§ TASK BRIEF: Reproduce only the lines of the material below that start at the line containing "de derivación para" and stop at the line containing "Sea $n_0$ el". Keep both end lines.
○ ○ ○ ○ ○
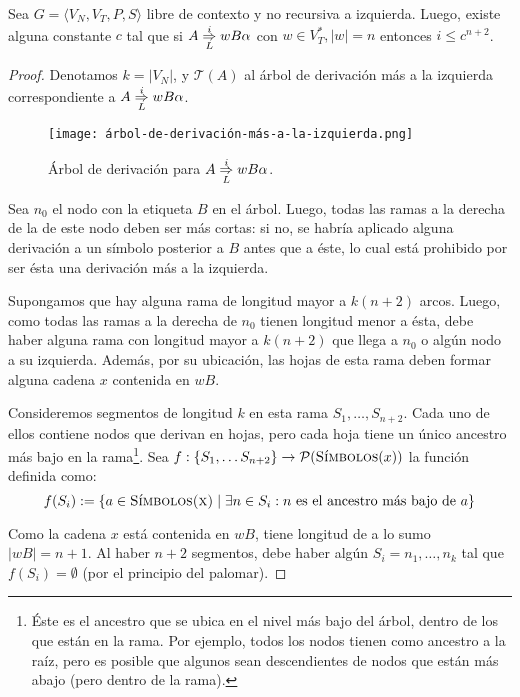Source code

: \begin{theorem*}
    Sea $G = \langle V_N, V_T, P, S \rangle$ libre de contexto y no recursiva a izquierda. Luego, existe alguna constante $c$ tal que si $A \overset{i}{\underset{L}{\Rightarrow}} w B \alpha$ con $w \in V_T^*, |w| = n$ entonces $i \leq c^{n + 2}$.
\end{theorem*}
\begin{proof}
    Denotamos $k = |V_N|$, y $\mathcal T(A)$ al árbol de derivación más a la izquierda correspondiente a $A \overset{i}{\underset{L}{\Rightarrow}} w B \alpha$.
    \begin{figure}[H]
        \centering
        \texttt{[image: árbol-de-derivación-más-a-la-izquierda.png]}
        \caption*{Árbol de derivación para $A \overset{i}{\underset{L}{\Rightarrow}} w B \alpha$.}
    \end{figure}

    Sea $n_0$ el nodo con la etiqueta $B$ en el árbol. Luego, todas las ramas a la derecha de la de este nodo deben ser más cortas: si no, se habría aplicado alguna derivación a un símbolo posterior a $B$ antes que a éste, lo cual está prohibido por ser ésta una derivación más a la izquierda.

    Supongamos que hay alguna rama de longitud mayor a $k (n + 2)$ arcos. Luego, como todas las ramas a la derecha de $n_0$ tienen longitud menor a ésta, debe haber alguna rama con longitud mayor a $k (n + 2)$ que llega a $n_0$ o algún nodo a su izquierda. Además, por su ubicación, las hojas de esta rama deben formar alguna cadena $x$ contenida en $wB$.

    Consideremos segmentos de longitud $k$ en esta rama $S_1, \dots, S_{n + 2}$. Cada uno de ellos contiene nodos que derivan en hojas, pero cada hoja tiene un único ancestro más bajo en la rama\footnote{Éste es el ancestro que se ubica en el nivel más bajo del árbol, dentro de los que están en la rama. Por ejemplo, todos los nodos tienen como ancestro a la raíz, pero es posible que algunos sean descendientes de nodos que están más abajo (pero dentro de la rama).}. Sea $f: \{S_1, \dots S_{n + 2}\} \to \mathcal P(\textsc{Símbolos}(x))$ la función definida como:
    $$
        f(S_i) := \{a \in \textsc{Símbolos(x)} \mid \exists n \in S_i : n \text{ es el ancestro más bajo de } a\}
    $$

    Como la cadena $x$ está contenida en $wB$, tiene longitud de a lo sumo $|wB| = n + 1$. Al haber $n + 2$ segmentos, debe haber algún $S_i = n_1, \dots, n_k$ tal que $f(S_i) = \emptyset$ (por el principio del palomar).  
    

\end{proof}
○ ○ ○ ○ ○
§ PROBLEM SOLUTION:
        \caption*{Árbol de derivación para $A \overset{i}{\underset{L}{\Rightarrow}} w B \alpha$.}
    \end{figure}

    Sea $n_0$ el nodo con la etiqueta $B$ en el árbol. Luego, todas las ramas a la derecha de la de este nodo deben ser más cortas: si no, se habría aplicado alguna derivación a un símbolo posterior a $B$ antes que a éste, lo cual está prohibido por ser ésta una derivación más a la izquierda.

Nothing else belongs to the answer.